Il vero scopo: un mese di ferie pagate

Delle 23 liste, solo due rappresentano candidati locali che hanno a cuore il futuro del paese. Le altre sono state messe in piedi esclusivamente per consentire ai candidati di prendere ferie retribuite: un abuso normativo che trasforma le elezioni, fondamento della democrazia, in una comoda vacanza a spese dei contribuenti. Una beffa clamorosa, soprattutto se si pensa che alle ultime elezioni hanno votato solo 150 persone.

Un meccanismo che tradisce la fiducia nelle istituzioni

Questa vicenda getta un’ombra pesante sulla credibilità del sistema elettorale locale. Organizzare liste fittizie per ottenere privilegi economici senza alcuna intenzione di governare o migliorare la vita di una comunità tradisce lo spirito delle elezioni, nate per consentire ai cittadini di scegliere chi li rappresenterà davvero.
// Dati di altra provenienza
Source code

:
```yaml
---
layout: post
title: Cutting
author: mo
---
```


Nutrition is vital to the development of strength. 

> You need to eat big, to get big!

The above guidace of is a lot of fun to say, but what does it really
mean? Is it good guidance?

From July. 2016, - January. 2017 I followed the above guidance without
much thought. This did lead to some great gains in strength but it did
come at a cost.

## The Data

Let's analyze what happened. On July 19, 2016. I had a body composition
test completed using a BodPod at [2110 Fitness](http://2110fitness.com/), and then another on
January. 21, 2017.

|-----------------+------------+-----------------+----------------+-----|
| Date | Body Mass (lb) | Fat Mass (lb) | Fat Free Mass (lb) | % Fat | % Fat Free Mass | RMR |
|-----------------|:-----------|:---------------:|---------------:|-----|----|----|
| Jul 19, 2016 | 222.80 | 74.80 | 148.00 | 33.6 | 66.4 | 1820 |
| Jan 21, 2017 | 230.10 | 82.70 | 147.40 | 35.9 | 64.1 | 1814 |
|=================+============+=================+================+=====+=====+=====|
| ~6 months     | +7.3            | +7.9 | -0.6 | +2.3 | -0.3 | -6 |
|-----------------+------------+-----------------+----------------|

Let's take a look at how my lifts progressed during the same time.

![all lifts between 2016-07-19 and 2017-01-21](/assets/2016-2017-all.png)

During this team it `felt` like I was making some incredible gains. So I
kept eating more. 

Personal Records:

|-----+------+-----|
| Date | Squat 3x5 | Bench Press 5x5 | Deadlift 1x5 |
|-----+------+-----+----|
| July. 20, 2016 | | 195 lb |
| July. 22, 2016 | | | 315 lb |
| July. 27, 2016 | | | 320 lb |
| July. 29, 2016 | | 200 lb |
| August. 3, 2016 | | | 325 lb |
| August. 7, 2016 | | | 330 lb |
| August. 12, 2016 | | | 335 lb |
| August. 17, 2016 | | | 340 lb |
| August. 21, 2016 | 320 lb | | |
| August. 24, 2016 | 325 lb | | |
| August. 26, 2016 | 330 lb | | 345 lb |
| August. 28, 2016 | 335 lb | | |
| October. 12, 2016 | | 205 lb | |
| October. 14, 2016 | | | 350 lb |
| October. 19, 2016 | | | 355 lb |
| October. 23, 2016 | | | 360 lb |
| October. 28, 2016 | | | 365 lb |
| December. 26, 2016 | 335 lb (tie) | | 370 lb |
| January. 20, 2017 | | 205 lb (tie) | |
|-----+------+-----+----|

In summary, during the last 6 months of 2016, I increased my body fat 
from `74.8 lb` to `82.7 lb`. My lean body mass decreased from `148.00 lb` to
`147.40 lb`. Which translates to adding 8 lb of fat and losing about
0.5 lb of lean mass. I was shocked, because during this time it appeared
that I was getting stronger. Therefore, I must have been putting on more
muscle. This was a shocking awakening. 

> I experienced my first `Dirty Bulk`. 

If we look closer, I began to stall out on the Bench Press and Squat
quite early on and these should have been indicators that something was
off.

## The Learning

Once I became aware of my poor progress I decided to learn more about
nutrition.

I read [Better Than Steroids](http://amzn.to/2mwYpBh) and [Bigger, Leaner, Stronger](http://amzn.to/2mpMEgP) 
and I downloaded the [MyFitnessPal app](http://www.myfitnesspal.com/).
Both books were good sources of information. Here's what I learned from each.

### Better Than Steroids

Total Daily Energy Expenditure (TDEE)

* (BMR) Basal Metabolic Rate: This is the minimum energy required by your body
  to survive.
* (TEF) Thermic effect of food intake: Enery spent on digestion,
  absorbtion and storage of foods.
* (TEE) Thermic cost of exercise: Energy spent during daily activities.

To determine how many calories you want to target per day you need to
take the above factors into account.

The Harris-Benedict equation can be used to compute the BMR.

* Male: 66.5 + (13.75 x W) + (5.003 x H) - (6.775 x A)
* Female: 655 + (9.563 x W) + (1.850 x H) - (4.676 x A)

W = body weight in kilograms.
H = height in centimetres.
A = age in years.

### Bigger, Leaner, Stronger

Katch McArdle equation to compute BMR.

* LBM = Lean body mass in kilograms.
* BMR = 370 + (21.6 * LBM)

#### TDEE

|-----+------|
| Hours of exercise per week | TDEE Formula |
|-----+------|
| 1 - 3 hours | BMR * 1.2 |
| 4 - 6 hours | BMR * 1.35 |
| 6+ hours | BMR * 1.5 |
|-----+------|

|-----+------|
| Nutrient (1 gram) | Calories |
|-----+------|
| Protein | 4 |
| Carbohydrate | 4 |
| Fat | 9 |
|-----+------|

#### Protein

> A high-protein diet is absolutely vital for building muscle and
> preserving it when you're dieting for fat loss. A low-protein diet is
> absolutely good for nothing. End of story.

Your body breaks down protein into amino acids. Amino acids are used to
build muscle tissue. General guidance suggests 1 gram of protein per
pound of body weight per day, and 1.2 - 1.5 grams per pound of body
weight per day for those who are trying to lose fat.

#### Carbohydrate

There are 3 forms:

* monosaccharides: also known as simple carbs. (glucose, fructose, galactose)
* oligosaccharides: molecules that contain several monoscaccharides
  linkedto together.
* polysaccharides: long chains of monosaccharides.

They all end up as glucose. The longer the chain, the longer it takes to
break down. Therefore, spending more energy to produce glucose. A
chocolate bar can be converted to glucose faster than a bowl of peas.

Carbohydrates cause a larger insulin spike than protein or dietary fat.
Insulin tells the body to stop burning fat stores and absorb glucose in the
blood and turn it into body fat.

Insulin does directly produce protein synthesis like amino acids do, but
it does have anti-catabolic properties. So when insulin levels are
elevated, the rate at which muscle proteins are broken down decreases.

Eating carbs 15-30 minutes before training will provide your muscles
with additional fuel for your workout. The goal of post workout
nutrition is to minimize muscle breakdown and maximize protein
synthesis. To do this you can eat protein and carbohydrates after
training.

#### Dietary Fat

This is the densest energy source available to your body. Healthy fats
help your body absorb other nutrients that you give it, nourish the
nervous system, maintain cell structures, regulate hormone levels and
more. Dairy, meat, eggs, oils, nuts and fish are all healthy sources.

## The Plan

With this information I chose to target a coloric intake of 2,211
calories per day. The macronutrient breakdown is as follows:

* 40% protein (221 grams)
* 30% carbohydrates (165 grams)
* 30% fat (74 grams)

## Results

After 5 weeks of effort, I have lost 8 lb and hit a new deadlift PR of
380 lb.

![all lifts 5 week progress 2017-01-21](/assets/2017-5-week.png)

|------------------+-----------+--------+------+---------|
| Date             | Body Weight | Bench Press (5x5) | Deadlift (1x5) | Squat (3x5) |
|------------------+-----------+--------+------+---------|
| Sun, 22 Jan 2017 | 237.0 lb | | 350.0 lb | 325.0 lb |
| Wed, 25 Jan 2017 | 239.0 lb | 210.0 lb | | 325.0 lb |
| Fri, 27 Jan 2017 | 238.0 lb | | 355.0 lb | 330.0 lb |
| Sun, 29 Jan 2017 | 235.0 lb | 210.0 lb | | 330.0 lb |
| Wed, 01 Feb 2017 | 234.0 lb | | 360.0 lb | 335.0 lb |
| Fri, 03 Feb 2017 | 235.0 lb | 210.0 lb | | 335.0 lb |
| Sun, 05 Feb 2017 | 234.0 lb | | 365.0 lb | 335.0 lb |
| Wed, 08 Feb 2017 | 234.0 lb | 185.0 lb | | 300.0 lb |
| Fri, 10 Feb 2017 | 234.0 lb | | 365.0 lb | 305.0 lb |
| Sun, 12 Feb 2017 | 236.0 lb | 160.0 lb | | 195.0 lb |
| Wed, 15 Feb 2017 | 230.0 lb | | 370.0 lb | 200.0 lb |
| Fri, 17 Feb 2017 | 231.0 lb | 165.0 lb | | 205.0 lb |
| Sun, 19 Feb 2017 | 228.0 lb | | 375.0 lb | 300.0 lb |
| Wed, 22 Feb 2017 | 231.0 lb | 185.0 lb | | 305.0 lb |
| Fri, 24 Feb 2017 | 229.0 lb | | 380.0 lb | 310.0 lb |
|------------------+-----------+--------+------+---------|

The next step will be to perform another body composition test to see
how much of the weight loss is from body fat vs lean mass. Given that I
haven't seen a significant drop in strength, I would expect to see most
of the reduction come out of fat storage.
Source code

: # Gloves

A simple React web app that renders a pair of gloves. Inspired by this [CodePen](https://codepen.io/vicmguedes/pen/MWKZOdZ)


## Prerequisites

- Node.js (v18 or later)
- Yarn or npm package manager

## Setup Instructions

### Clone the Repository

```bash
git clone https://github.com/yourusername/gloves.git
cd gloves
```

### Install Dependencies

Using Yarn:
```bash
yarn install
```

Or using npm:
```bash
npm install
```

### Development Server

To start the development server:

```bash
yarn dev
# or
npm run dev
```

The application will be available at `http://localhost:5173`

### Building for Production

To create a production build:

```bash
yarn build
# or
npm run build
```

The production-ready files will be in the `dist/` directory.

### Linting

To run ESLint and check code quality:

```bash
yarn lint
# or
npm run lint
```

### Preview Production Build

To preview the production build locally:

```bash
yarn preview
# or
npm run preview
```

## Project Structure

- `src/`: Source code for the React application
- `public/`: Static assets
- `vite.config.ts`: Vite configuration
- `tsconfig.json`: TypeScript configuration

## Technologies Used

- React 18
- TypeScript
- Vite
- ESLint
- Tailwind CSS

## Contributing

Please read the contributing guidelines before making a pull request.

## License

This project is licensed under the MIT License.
Un caso che chiede risposte immediate

La situazione di Bisegna impone una riflessione urgente: è inaccettabile che le regole, pensate per garantire la partecipazione democratica, vengano piegate a interessi personali. Serve un intervento normativo che blocchi questi abusi e ristabilisca il rispetto per un diritto fondamentale come quello del voto.